**Problem requirements**.
Using the listing below, show all lines that hold the word "this".
[Dataset excerpts Boundary: Start]
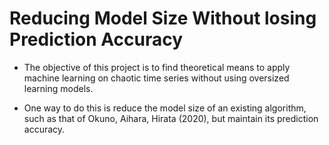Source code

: Reducing Model Size Without losing Prediction Accuracy
===

- The objective of this project is to find theoretical means to apply machine learning on chaotic time series without using oversized learning models.

- One way to do this is reduce the model size of an existing algorithm, such as that of Okuno, Aihara, Hirata (2020), but maintain its prediction accuracy.
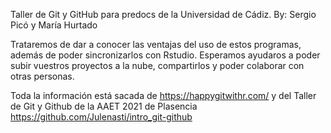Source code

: Taller de Git y GitHub para predocs de la Universidad de Cádiz.
By: Sergio Picó y María Hurtado 

Trataremos de dar a conocer las ventajas del uso de estos programas, además de poder sincronizarlos con Rstudio. Esperamos ayudaros a poder subir vuestros proyectos a la nube, compartirlos y poder colaborar con otras personas. 

Toda la información está sacada de https://happygitwithr.com/ y del Taller de Git y Github de la AAET 2021 de Plasencia https://github.com/Julenasti/intro_git-github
[Dataset excerpts Boundary: End]
**Expected answer**.
- The objective of this project is to find theoretical means to apply machine learning on chaotic time series without using oversized learning models.
- One way to do this is reduce the model size of an existing algorithm, such as that of Okuno, Aihara, Hirata (2020), but maintain its prediction accuracy.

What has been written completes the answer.